Although seven hundred years have passed since this time, the shrine continues. Since Karsan’s family is descended from Arjun Dev, his father is the Saheb, and Karsan is the heir to the shrine. However, Karsan does not want to be the Saheb. His only desire is to be “ordinary” like everyone else. Karsan wants to be part of modern India that is changing around him:

“Our sanskriti – our traditional ways – were being corrupted, Pradhan Shastri declared, sitting with my father in the pavilion. He listed the evils that had befallen us, one by one. Films and their loose morality; rock ‘n’ roll, the twist, and Elvis-belvis; immoral books.” (p. 93)
By a strange twist of fate, he applies to Harvard and gets a full scholarship. Despite his father’s objections, he leaves India and travels to Boston to study English literature. Meanwhile, his father increasingly distances himself from Karsan and does not even tell him when his mother dies. In response to his father’s cruelty, Karsan renounces his status as the heir to the shrine. “By this I mean no disrespect to those who believe in it; I accept that to them and to you I have simply lost my way.” (p. 221) He hopes that his younger brother, Mansoor, will become the keeper of the shrine. Eventually, he gets a job at a Vancouver university and marries. When his only child, Julian, is killed in a freak accident, the marriage falls apart. He is left alone and depressed when a telegram from his brother announces his father’s death.

Returning to India, Karsan finds the shrine in ruins. His father has been brutally murdered, and little is left of his past. Mansoor is now a Muslim involved with a terrorist organization. Karsan is forced to face the tragedy of his life and decides to take up his destined role as the keeper of the shrine. He has returned to his roots.

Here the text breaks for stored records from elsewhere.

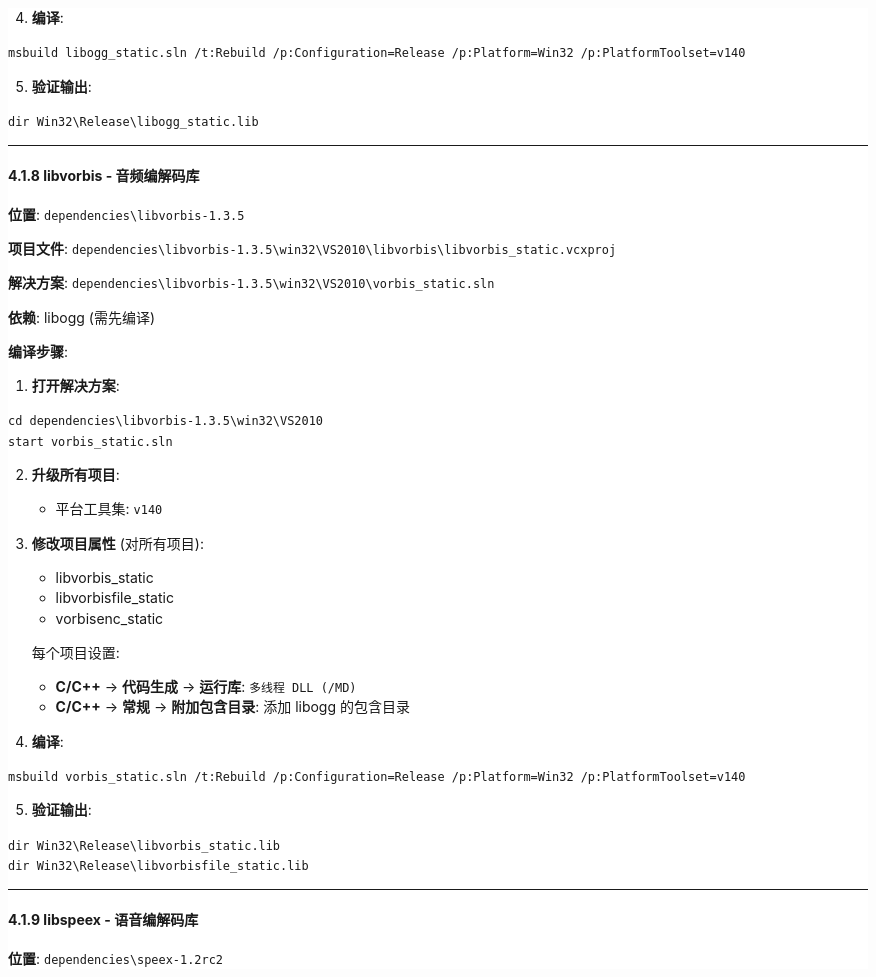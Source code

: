 4. **编译**:
```batch
msbuild libogg_static.sln /t:Rebuild /p:Configuration=Release /p:Platform=Win32 /p:PlatformToolset=v140
```

5. **验证输出**:
```batch
dir Win32\Release\libogg_static.lib
```

---

#### 4.1.8 libvorbis - 音频编解码库

**位置**: `dependencies\libvorbis-1.3.5`

**项目文件**: `dependencies\libvorbis-1.3.5\win32\VS2010\libvorbis\libvorbis_static.vcxproj`

**解决方案**: `dependencies\libvorbis-1.3.5\win32\VS2010\vorbis_static.sln`

**依赖**: libogg (需先编译)

**编译步骤**:

1. **打开解决方案**:
```batch
cd dependencies\libvorbis-1.3.5\win32\VS2010
start vorbis_static.sln
```

2. **升级所有项目**:
   - 平台工具集: `v140`

3. **修改项目属性** (对所有项目):
   - libvorbis_static
   - libvorbisfile_static
   - vorbisenc_static

   每个项目设置:
   - **C/C++** → **代码生成** → **运行库**: `多线程 DLL (/MD)`
   - **C/C++** → **常规** → **附加包含目录**: 添加 libogg 的包含目录

4. **编译**:
```batch
msbuild vorbis_static.sln /t:Rebuild /p:Configuration=Release /p:Platform=Win32 /p:PlatformToolset=v140
```

5. **验证输出**:
```batch
dir Win32\Release\libvorbis_static.lib
dir Win32\Release\libvorbisfile_static.lib
```

---

#### 4.1.9 libspeex - 语音编解码库

**位置**: `dependencies\speex-1.2rc2`
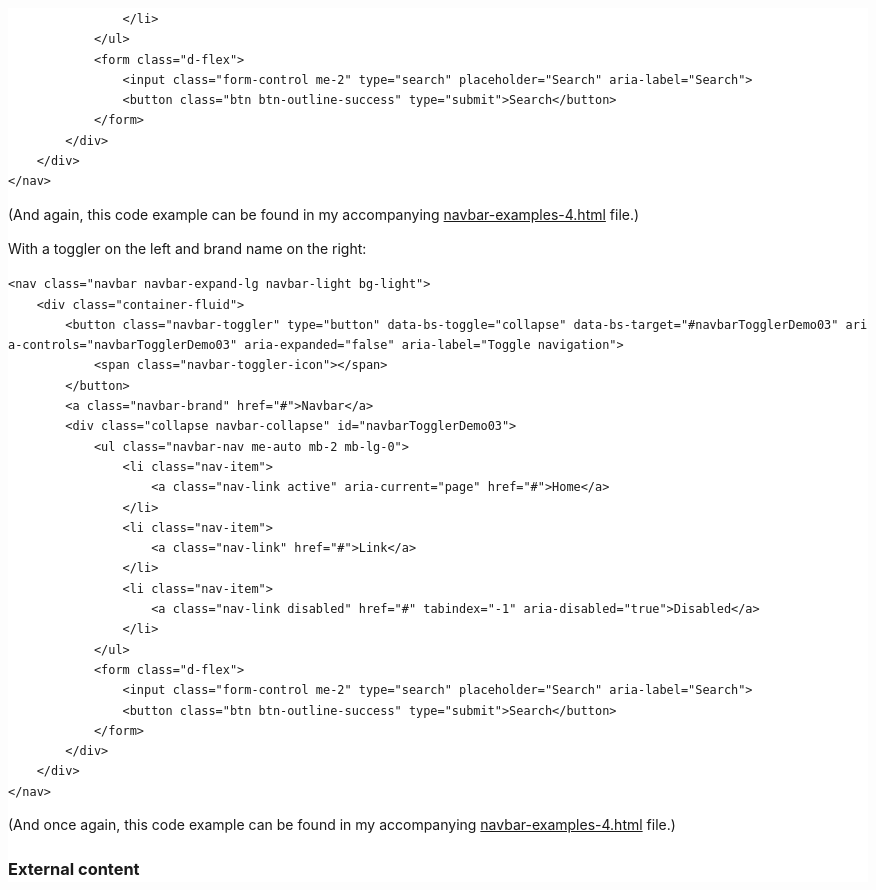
 ```
                </li>
            </ul>
            <form class="d-flex">
                <input class="form-control me-2" type="search" placeholder="Search" aria-label="Search">
                <button class="btn btn-outline-success" type="submit">Search</button>
            </form>
        </div>
    </div>
</nav>
```
(And again, this code example can be found in my accompanying [navbar-examples-4.html](https://github.com/AndrewSRea/My_Learning_Port/blob/main/Bootstrap/Components/Navbar/navbar-examples-4.html) file.)

With a toggler on the left and brand name on the right:
```
<nav class="navbar navbar-expand-lg navbar-light bg-light">
    <div class="container-fluid">
        <button class="navbar-toggler" type="button" data-bs-toggle="collapse" data-bs-target="#navbarTogglerDemo03" aria-controls="navbarTogglerDemo03" aria-expanded="false" aria-label="Toggle navigation">
            <span class="navbar-toggler-icon"></span>
        </button>
        <a class="navbar-brand" href="#">Navbar</a>
        <div class="collapse navbar-collapse" id="navbarTogglerDemo03">
            <ul class="navbar-nav me-auto mb-2 mb-lg-0">
                <li class="nav-item">
                    <a class="nav-link active" aria-current="page" href="#">Home</a>
                </li>
                <li class="nav-item">
                    <a class="nav-link" href="#">Link</a>
                </li>
                <li class="nav-item">
                    <a class="nav-link disabled" href="#" tabindex="-1" aria-disabled="true">Disabled</a>
                </li>
            </ul>
            <form class="d-flex">
                <input class="form-control me-2" type="search" placeholder="Search" aria-label="Search">
                <button class="btn btn-outline-success" type="submit">Search</button>
            </form>
        </div>
    </div>
</nav>
```
(And once again, this code example can be found in my accompanying [navbar-examples-4.html](https://github.com/AndrewSRea/My_Learning_Port/blob/main/Bootstrap/Components/Navbar/navbar-examples-4.html) file.)

### External content
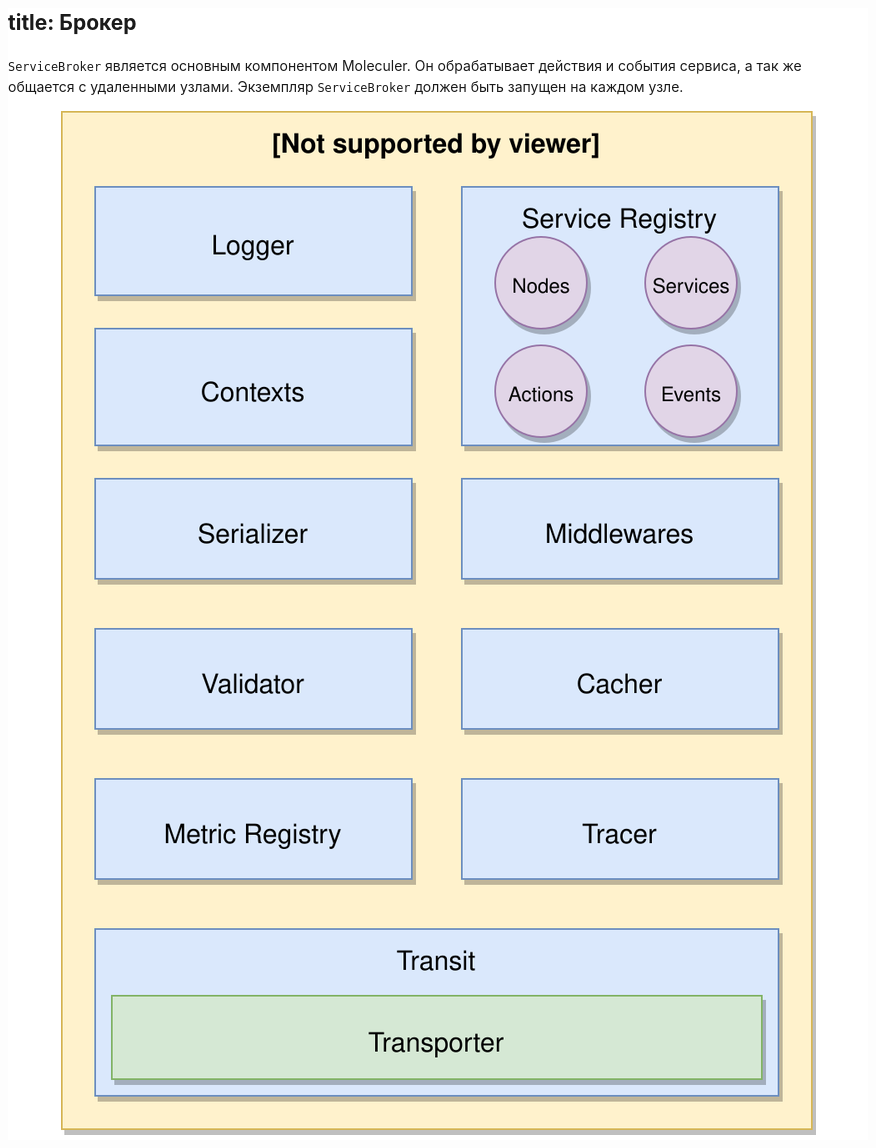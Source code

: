 title: Брокер
---
`ServiceBroker` является основным компонентом Moleculer. Он обрабатывает действия и события сервиса, а так же общается с удаленными узлами. Экземпляр `ServiceBroker` должен быть запущен на каждом узле.

<div align="center">
    <img src="assets/service-broker.svg" alt="Диаграмма логики работы брокера" />
</div>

The novel’s hero is faced with an impossible dilemma. How can he fulfill his own desires while fulfilling his destiny as the keeper of the shrine? He realizes this problem early in life:

“An institution does not last seven hundred years without conflict. What these conflicts where perhaps only the Sahebs knew, and so perhaps I would know in due time.” (p. 34)
In rejecting his destiny, Karsan sets in motion the terrible events which lead to the deaths of his mother, his father and his son. When he returns to India, he finally realizes what is important in his life.

M. G. Vassangi’s awards include the Commonwealth Writer’s Prize for his first novel, The Gunny Sack, and two Giller Prizes – for The Book of Secrets and The In-Between World of Vikram Lall. In The Assassin's Song, he skillfully weaves an intricate tale of the relationships between family members intertwined with historical figures such as Mahatma Gandhi and Nehru. Complex religious conflicts between Hindus and Muslims provide the background for the exploration of the fundamental question: What is a good life?